When I was growing up in the '90s, I was obsessed with my name. And by obsessed, I mean I hated it — I wanted to have one of the names that multiple kids had in my class. I wanted to be a Nicole C., or a Jen B., or a Jill D. I wanted to have a name that was so popular, that I had to had to use my last initial so that people would be able to identify me. I wanted to be able to wonder when I heard the boys talking about how cute Aly is, if it might be me. Aly B.? Aly C.? Aly F.? Aly ME?
And while my name is not unique or special or rare by any means, I was the only Kaitlyn in my class. And if I ever did meet another, it was with a C and an I, even to this day I have to blow people's minds with my weird spelling. I never felt like I was a part of the '90s cool girl's name club.
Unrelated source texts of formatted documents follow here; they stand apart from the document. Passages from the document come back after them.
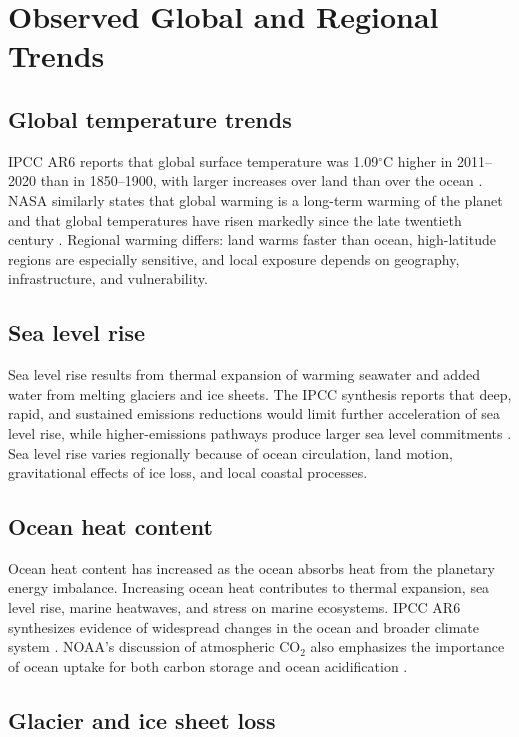 \documentclass[12pt]{article}
\begin{document}
\section{Observed Global and Regional Trends}

\subsection{Global temperature trends}

IPCC AR6 reports that global surface temperature was 1.09$^\circ$C higher in 2011--2020 than in 1850--1900, with larger increases over land than over the ocean \cite{ref1}. NASA similarly states that global warming is a long-term warming of the planet and that global temperatures have risen markedly since the late twentieth century \cite{ref2}. Regional warming differs: land warms faster than ocean, high-latitude regions are especially sensitive, and local exposure depends on geography, infrastructure, and vulnerability.

\subsection{Sea level rise}

Sea level rise results from thermal expansion of warming seawater and added water from melting glaciers and ice sheets. The IPCC synthesis reports that deep, rapid, and sustained emissions reductions would limit further acceleration of sea level rise, while higher-emissions pathways produce larger sea level commitments \cite{ref1}. Sea level rise varies regionally because of ocean circulation, land motion, gravitational effects of ice loss, and local coastal processes.

\subsection{Ocean heat content}

Ocean heat content has increased as the ocean absorbs heat from the planetary energy imbalance. Increasing ocean heat contributes to thermal expansion, sea level rise, marine heatwaves, and stress on marine ecosystems. IPCC AR6 synthesizes evidence of widespread changes in the ocean and broader climate system \cite{ref1,ref6}. NOAA's discussion of atmospheric CO$_2$ also emphasizes the importance of ocean uptake for both carbon storage and ocean acidification \cite{ref3}.

\subsection{Glacier and ice sheet loss}
\end{document}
Because when I was being born, my mother didn't have Bustle to help her with finding the right baby name!
If you went to school in the '90s, these were some of the names that more than one kid in your class had and you probably secretly really wanted:
Jessicas could be Jessie or Jess, which was so cool and so gender-neutral.
Origin: Hebrew, meaning gift of God, or rich.
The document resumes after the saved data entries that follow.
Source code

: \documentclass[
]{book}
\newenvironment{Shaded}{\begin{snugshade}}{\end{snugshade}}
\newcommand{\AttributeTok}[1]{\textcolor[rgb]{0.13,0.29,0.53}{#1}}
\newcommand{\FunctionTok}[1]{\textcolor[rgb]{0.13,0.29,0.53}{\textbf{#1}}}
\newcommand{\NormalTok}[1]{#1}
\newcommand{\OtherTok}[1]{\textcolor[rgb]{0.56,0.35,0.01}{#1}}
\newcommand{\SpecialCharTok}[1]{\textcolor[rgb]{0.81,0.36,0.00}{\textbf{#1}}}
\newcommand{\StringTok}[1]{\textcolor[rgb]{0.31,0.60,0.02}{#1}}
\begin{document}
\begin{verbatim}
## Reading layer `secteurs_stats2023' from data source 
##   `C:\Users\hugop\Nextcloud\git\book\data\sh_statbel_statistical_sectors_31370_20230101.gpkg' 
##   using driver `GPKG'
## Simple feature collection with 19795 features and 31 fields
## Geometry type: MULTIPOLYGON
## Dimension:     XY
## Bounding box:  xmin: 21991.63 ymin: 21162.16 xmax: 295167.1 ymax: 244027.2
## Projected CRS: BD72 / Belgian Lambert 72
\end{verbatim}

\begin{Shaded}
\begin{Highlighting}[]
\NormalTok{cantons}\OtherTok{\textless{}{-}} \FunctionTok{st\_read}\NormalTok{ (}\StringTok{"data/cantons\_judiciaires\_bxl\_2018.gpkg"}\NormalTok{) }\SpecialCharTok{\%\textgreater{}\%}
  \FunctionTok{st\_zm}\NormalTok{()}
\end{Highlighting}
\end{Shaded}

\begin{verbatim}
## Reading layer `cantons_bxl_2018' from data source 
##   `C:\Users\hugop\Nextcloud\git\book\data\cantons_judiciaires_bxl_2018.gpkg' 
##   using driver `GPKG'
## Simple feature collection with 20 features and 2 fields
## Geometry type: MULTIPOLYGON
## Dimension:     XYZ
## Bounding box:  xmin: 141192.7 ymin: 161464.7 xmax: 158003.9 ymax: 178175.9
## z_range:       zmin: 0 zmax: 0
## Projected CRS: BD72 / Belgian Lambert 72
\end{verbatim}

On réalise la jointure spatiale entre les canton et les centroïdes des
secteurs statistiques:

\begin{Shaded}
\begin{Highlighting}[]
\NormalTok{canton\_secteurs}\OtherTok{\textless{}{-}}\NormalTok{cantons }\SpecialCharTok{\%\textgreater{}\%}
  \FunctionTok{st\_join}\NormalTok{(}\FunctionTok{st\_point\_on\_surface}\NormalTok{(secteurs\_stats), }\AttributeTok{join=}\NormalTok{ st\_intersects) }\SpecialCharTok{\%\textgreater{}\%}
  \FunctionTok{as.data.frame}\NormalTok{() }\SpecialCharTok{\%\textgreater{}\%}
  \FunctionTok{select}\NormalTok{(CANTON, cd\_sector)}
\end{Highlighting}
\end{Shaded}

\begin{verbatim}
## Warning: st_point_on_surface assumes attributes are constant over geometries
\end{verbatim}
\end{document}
Nicoles could be Nicky or Cole or even Nick, if you were feeling it.
Origin: French, meaning victory of the people.
Alisons could be A or Aly, or Aly-Cat if you were super chummy.
Origin: Irish, meaning honest.
Rebeccas could be Becky or Becca or Bex — which was maybe the coolest, because who doesn't want an x in their name?
Origin: Hebrew, meaning servant of God.
Rachels could be Rach or Ray, or maybe Rae if you had creative parents.
Origin: Hebrew, meaning an innocent lamb.
Jennifers could be Jen or Jenny or J or Little J — if you were so inspired by Jenny Humphrey later in life.
Origin: English, meaning the fair one.
Katherines could be Kate or Katie or Kay — in fact, most people assumed my name was Katherine, and still call me that today.
Origin: Irish, meaning pure or virginal.
Jillians could be Jill or Jilly or Jilly-Bean if they were the cutest.
Origin: English, meaning young at heart.
Amys didn't really have nicknames, but if you knew one, you might have called her "Ames".
Origin: English, meaning beloved.
Mollys could be Mol or Molls or Molly Dolly or Molly Lolly. (Or, if you're a Weasley, "Molly Wobbles").
Origin: English, meaning bitter.
Brittanys could be B or Brit or Britty or even Nay Nay.
Origin: English, meaning from Britain.
Zoes could be Zo or Zozie or ZoBo, or just plain Z.
Origin: Greek, meaning life.
Kristens could be K or Kris or Krissy.
Origin: English, meaning Christ-Bearer.
Ashleys could be Ash or Ashy or Ashes — the name is both poetic and cutesy.
Origin: English, meaning from the ash tree.